Thanks to its prime position in the Permian Basin and a pristine balance sheet,Pioneer Natural Resources (NYSE: PXD) handled the oil market downturn with ease. In fact, the company grew production in seven straight quarters during one of the industry's toughest stretches in decades. Furthermore, thanks to its vast low-cost resource base, it expects to deliver double-digit production growth for the next decade even if oil prices remain low. That's why it's no surprise to see investors growing more bullish on the company.
However, one thing investors need to know about Pioneer is that its focus is almost entirely on the Midland Basin, which is the eastern portion of the Permian. The Basin's other half, the Delaware, is just as good, if not better. Because of that, investors who like Pioneer should love Concho Resources (NYSE: CXO), Parsley Energy (NYSE: PE), and Diamondback Energy (NASDAQ: FANG), as they each hold prime positions on both sides of the Permian, which should fuel robust growth for years to come.
Image source: Getty Images.
The biggest oil company you've probably never heard of
Concho Resources has quietly built up one of the largest acreage positions in the Permian Basin over the past few years. The company currently controls about 600,000 net acres, which is just slightly smaller than Pioneer's 708,000 net acres. The other difference is that Concho controls land across not only the Midland Basin but in the Delaware Basin and along the New Mexico Shelf, which is an emerging area for the industry. Overall, Concho believes it can drill 19,000 wells on its land to unlock as much as 8 billion barrels of oil equivalent (BBOE) resources, which compares favorably to Pioneer's 20,000 well inventory that it believes holds the keys to unlocking as much as 11 BBOE resources.
Concho expects its Permian position to fuel exceptional production growth over the next few years. For 2017, the company anticipates increasing production by 20% to 24% off its 2016 base of 150,500 barrels of oil equivalent per day (BOE/D) while living within cash flow. That's an even faster growth rate than Pioneer, which expects to grow production by 15% to 18% this year, though that's off a higher base of 234,000 BOE/D last year. Meanwhile, Concho expects to grow by about a 20% compound rate through 2019 versus Pioneer's 15%-plus forecast rate through 2026.
Following in his father's footsteps -- with one exception
Parsley Energy also shares many similarities with Pioneer Natural Resources, which isn't a surprise given that its founder and CEO, Bryan Sheffield, is the son of Pioneer's recently retired CEO Scott Sheffield. The younger Sheffield has mostly followed his father's value-creating blueprint of running an oil company with minimal debt and targeting the oil-rich Midland Basin. In fact, Parsley now controls 179,000 net acres in that play, second only to Pioneer's gargantuan 708,000 net acres and just ahead of Concho's 150,000 net acres. However, Bryan has gone one step further by also setting up camp in the Delaware Basin, locking up 48,000 net acres in that play.

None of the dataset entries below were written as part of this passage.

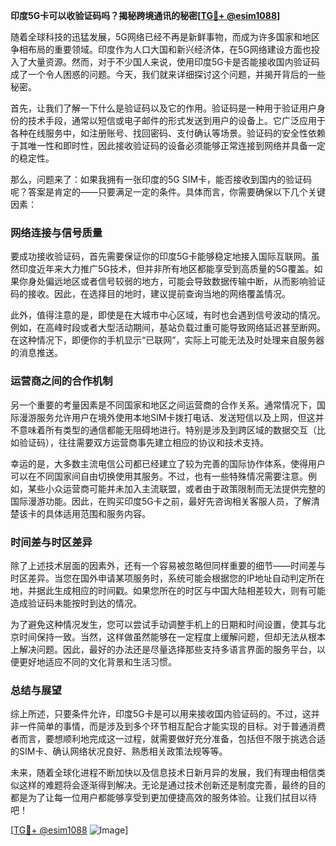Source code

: **印度5G卡可以收验证码吗？揭秘跨境通讯的秘密[[TG💪+ @esim1088](https://t.me/s/esim1088)]**

随着全球科技的迅猛发展，5G网络已经不再是新鲜事物，而成为许多国家和地区争相布局的重要领域。印度作为人口大国和新兴经济体，在5G网络建设方面也投入了大量资源。然而，对于不少国人来说，使用印度5G卡是否能接收国内验证码成了一个令人困惑的问题。今天，我们就来详细探讨这个问题，并揭开背后的一些秘密。

首先，让我们了解一下什么是验证码以及它的作用。验证码是一种用于验证用户身份的技术手段，通常以短信或电子邮件的形式发送到用户的设备上。它广泛应用于各种在线服务中，如注册账号、找回密码、支付确认等场景。验证码的安全性依赖于其唯一性和即时性，因此接收验证码的设备必须能够正常连接到网络并具备一定的稳定性。

那么，问题来了：如果我拥有一张印度的5G SIM卡，能否接收到国内的验证码呢？答案是肯定的——只要满足一定的条件。具体而言，你需要确保以下几个关键因素：

### **网络连接与信号质量**
要成功接收验证码，首先需要保证你的印度5G卡能够稳定地接入国际互联网。虽然印度近年来大力推广5G技术，但并非所有地区都能享受到高质量的5G覆盖。如果你身处偏远地区或者信号较弱的地方，可能会导致数据传输中断，从而影响验证码的接收。因此，在选择目的地时，建议提前查询当地的网络覆盖情况。

此外，值得注意的是，即使是在大城市中心区域，有时也会遇到信号波动的情况。例如，在高峰时段或者大型活动期间，基站负载过重可能导致网络延迟甚至断网。在这种情况下，即便你的手机显示“已联网”，实际上可能无法及时处理来自服务器的消息推送。

### **运营商之间的合作机制**
另一个重要的考量因素是不同国家和地区之间运营商的合作关系。通常情况下，国际漫游服务允许用户在境外使用本地SIM卡拨打电话、发送短信以及上网，但这并不意味着所有类型的通信都能无阻碍地进行。特别是涉及到跨区域的数据交互（比如验证码），往往需要双方运营商事先建立相应的协议和技术支持。

幸运的是，大多数主流电信公司都已经建立了较为完善的国际协作体系，使得用户可以在不同国家间自由切换使用其服务。不过，也有一些特殊情况需要注意。例如，某些小众运营商可能并未加入主流联盟，或者由于政策限制而无法提供完整的国际漫游功能。因此，在购买印度5G卡之前，最好先咨询相关客服人员，了解清楚该卡的具体适用范围和服务内容。

### **时间差与时区差异**
除了上述技术层面的因素外，还有一个容易被忽略但同样重要的细节——时间差与时区差异。当您在国外申请某项服务时，系统可能会根据您的IP地址自动判定所在地，并据此生成相应的时间戳。如果您所在的时区与中国大陆相差较大，则有可能造成验证码未能按时到达的情况。

为了避免这种情况发生，您可以尝试手动调整手机上的日期和时间设置，使其与北京时间保持一致。当然，这样做虽然能够在一定程度上缓解问题，但却无法从根本上解决问题。因此，最好的办法还是尽量选择那些支持多语言界面的服务平台，以便更好地适应不同的文化背景和生活习惯。

### **总结与展望**
综上所述，只要条件允许，印度5G卡是可以用来接收国内验证码的。不过，这并非一件简单的事情，而是涉及到多个环节相互配合才能实现的目标。对于普通消费者而言，要想顺利地完成这一过程，就需要做好充分准备，包括但不限于挑选合适的SIM卡、确认网络状况良好、熟悉相关政策法规等等。

未来，随着全球化进程不断加快以及信息技术日新月异的发展，我们有理由相信类似这样的难题将会逐渐得到解决。无论是通过技术创新还是制度完善，最终的目的都是为了让每一位用户都能够享受到更加便捷高效的服务体验。让我们拭目以待吧！

[[TG💪+ @esim1088](https://t.me/s/esim1088) ![Image](https://i.postimg.cc/4NQfJmqS/Snipaste-2025-05-13-00-14-12.png)]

Parsley Energy has enjoyed a stunning rise over the past few years thanks to its rapid expansion in the Permian. Last year, for example, production grew a remarkable 80% thanks to a combination of organic drilling and acquisitions. The company anticipates growing another 62% to 78% this year, though for comparison's sake that's from a base of 38,257 BOE/D last year. That said, with roughly 8,000 future drilling locations and a strong balance sheet, Parsley Energy has the resources to deliver robust growth for years to come even if oil prices remain low.

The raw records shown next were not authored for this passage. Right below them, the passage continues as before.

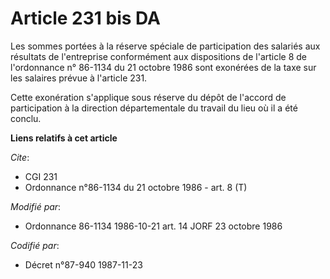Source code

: # Article 231 bis DA

Les sommes portées à la réserve spéciale de participation des salariés aux résultats de l'entreprise conformément aux
dispositions de l'article 8 de l'ordonnance n° 86-1134 du 21 octobre 1986 sont exonérées de la taxe sur les salaires prévue à
l'article 231.

Cette exonération s'applique sous réserve du dépôt de l'accord de participation à la direction départementale du travail du
lieu où il a été conclu.

**Liens relatifs à cet article**

_Cite_:

  - CGI 231
  - Ordonnance n°86-1134 du 21 octobre 1986 - art. 8 (T)

_Modifié par_:

  - Ordonnance 86-1134 1986-10-21 art. 14 JORF 23 octobre 1986

_Codifié par_:

  - Décret n°87-940 1987-11-23
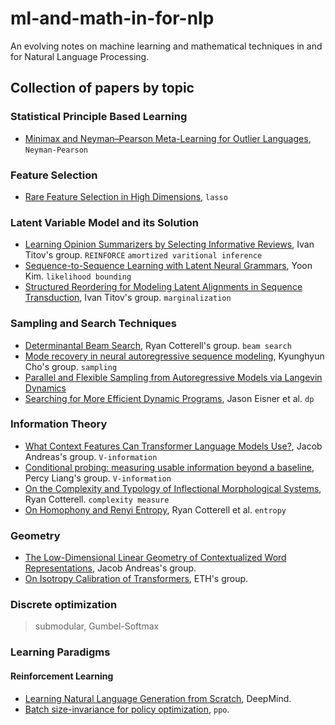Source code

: # ml-and-math-in-for-nlp
An evolving notes on machine learning and mathematical techniques in and for Natural Language Processing.



## Collection of papers by topic


### Statistical Principle Based Learning

- [Minimax and Neyman–Pearson Meta-Learning for Outlier Languages](https://aclanthology.org/2021.findings-acl.106.pdf), `Neyman-Pearson`


### Feature Selection

- [Rare Feature Selection in High Dimensions](https://arxiv.org/pdf/1803.06675.pdf), `lasso`


### Latent Variable Model and its Solution

- [Learning Opinion Summarizers by Selecting Informative Reviews](https://arxiv.org/pdf/2109.04325.pdf), Ivan Titov's group. `REINFORCE` `amortized varitional inference`
- [Sequence-to-Sequence Learning with Latent Neural Grammars](https://arxiv.org/abs/2109.01135), Yoon Kim. `likelihood bounding`
- [Structured Reordering for Modeling Latent Alignments in Sequence Transduction](https://arxiv.org/abs/2106.03257), Ivan Titov's group. `marginalization`



### Sampling and Search Techniques

- [Determinantal Beam Search](https://arxiv.org/abs/2106.07400), Ryan Cotterell's group. `beam search`
- [Mode recovery in neural autoregressive sequence modeling](https://aclanthology.org/2021.spnlp-1.5.pdf), Kyunghyun Cho's group. `sampling`
- [Parallel and Flexible Sampling from Autoregressive Models via Langevin Dynamics]()
- [Searching for More Efficient Dynamic Programs](https://arxiv.org/pdf/2109.06966.pdf), Jason Eisner et al. `dp`



### Information Theory

- [What Context Features Can Transformer Language Models Use?](https://arxiv.org/abs/2106.08367), Jacob Andreas's group. `V-information`
- [Conditional probing: measuring usable information beyond a baseline](https://arxiv.org/pdf/2109.09234.pdf), Percy Liang's group. `V-information`
- [On the Complexity and Typology of Inflectional Morphological Systems](https://arxiv.org/pdf/1807.02747.pdf), Ryan Cotterell. `complexity measure`
- [On Homophony and Renyi Entropy](https://arxiv.org/pdf/2109.13766.pdf), Ryan Cotterell et al. `entropy`


### Geometry

- [The Low-Dimensional Linear Geometry of Contextualized Word Representations](), Jacob Andreas's group.
- [On Isotropy Calibration of Transformers](https://arxiv.org/pdf/2109.13304.pdf), ETH's group.



### Discrete optimization

> submodular, Gumbel-Softmax



### Learning Paradigms

#### Reinforcement Learning

- [Learning Natural Language Generation from Scratch](https://arxiv.org/pdf/2109.09371.pdf), DeepMind.
- [Batch size-invariance for policy optimization](https://arxiv.org/pdf/2110.00641.pdf), `ppo`.
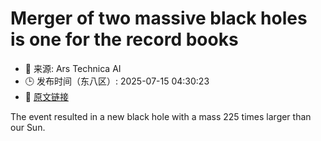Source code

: # Merger of two massive black holes is one for the record books
- 📅 来源: Ars Technica AI
- 🕒 发布时间（东八区）: 2025-07-15 04:30:23
- 🔗 [原文链接](https://arstechnica.com/science/2025/07/physicists-detected-the-most-massive-black-hole-merger-to-date/)

The event resulted in a new black hole with a mass 225 times larger than our Sun.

Image source: Getty Images.
Stomping on the accelerator
Diamondback Energy also controls a large and growing acreage position across the Permian Basin, with 85,000 net acres in the Midland and 97,000 net acres in the Delaware. The company just added the Delaware to its portfolio last year via two strategic acquisitions, including its $2.43 billion purchase of Brigham Resources. Those deals have set the company up for explosive growth in 2017 and beyond.
Diamondback Resources anticipates that it will grow its production by 65% this year, off last year's base of 43,000 BOE/D. Fueling that growth is a combination of the acquired production and the anticipation that it will employ eight rigs this year. That said, Diamondback Energy believes that its acreage position can support 15 to 20 rigs in the future, which "provides a runway for unprecedented growth for years to come," according to the company.

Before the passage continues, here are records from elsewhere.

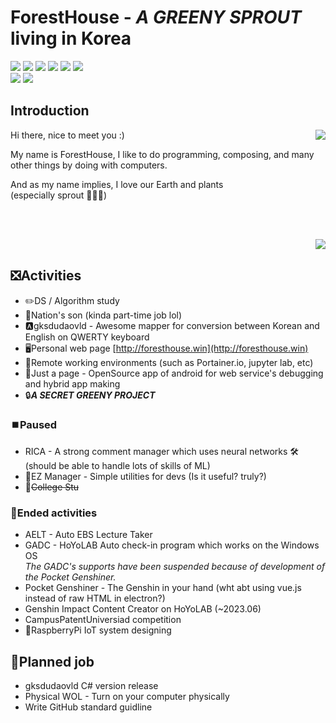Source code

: # ForestHouse - *A GREENY SPROUT* living in Korea
![](https://img.shields.io/badge/C++-gray?style=for-the-badge&logo=c%2B%2B&logoColor=blue)
![](https://img.shields.io/badge/Java-gray?style=for-the-badge&logo=openjdk&logoColor=red)
![](https://img.shields.io/badge/Python-gray?style=for-the-badge&logo=python&logoColor=sky)
![](https://img.shields.io/badge/JS-gray?style=for-the-badge&logo=javascript)
![](https://img.shields.io/badge/C%23-gray?style=for-the-badge&logo=csharp&logoColor=green)
![](https://img.shields.io/badge/Vue.js-gray?style=for-the-badge&logo=vue.js)\
![](https://img.shields.io/badge/⭐-GenshinImpcat-gray)
![](https://img.shields.io/badge/Valorant-gray?logo=valorant)

## Introduction
<img align="right" src="https://github-readme-stats.vercel.app/api?username=ForestHouse2316"></img>
<p align="left">
  <p>Hi there, nice to meet you :)</p>
  <p>My name is ForestHouse, I like to do programming, composing, and many other things by doing with computers.</p>
  <p>And as my name implies, I love our Earth and plants
  <br>
  (especially sprout 🌱🌱🌱)</p>
  <br><br>
</p>
<img align="right" src="https://github-readme-stats.vercel.app/api/top-langs/?username=ForestHouse2316&layout=compact&langs_count=8"></img>
<br>

## ❎Activities
- ✏️DS / Algorithm study
- 🔫Nation's son (kinda part-time job lol)
- 🅰️gksdudaovld - Awesome mapper for conversion between Korean and English on QWERTY keyboard
- 🖥️Personal web page [http://foresthouse.win](http://foresthouse.win)
- 📡Remote working environments (such as Portainer.io, jupyter lab, etc)
- 📜Just a page - OpenSource app of android for web service's debugging and hybrid app making
- 🔒***A SECRET GREENY PROJECT***

### ⏹️Paused
- RICA - A strong comment manager which uses neural networks 🛠️ (should be able to handle lots of skills of ML)
- 🔧EZ Manager - Simple utilities for devs (Is it useful? truly?)
- 🏫~~College Stu~~

### 🛑Ended activities
- AELT - Auto EBS Lecture Taker
- GADC - HoYoLAB Auto check-in program which works on the Windows OS\
*The GADC's supports have been suspended because of development of the Pocket Genshiner.*
- Pocket Genshiner - The Genshin in your hand (wht abt using vue.js instead of raw HTML in electron?)
- Genshin Impact Content Creator on HoYoLAB (~2023.06)
- CampusPatentUniversiad competition
- 🍇RaspberryPi IoT system designing

## 📆Planned job
- gksdudaovld C# version release
- Physical WOL - Turn on your computer physically
- Write GitHub standard guidline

While Pioneer Natural Resources is a great company with excellent growth prospects, it only offers investors access to one side of the red-hot Permian. That's why investors who like that company will love to know that Concho, Parsley, and Diamondback control prime positions on both sides of the Basin. Because of that, investors won't miss out on what's happening in what might be the Permian's better half.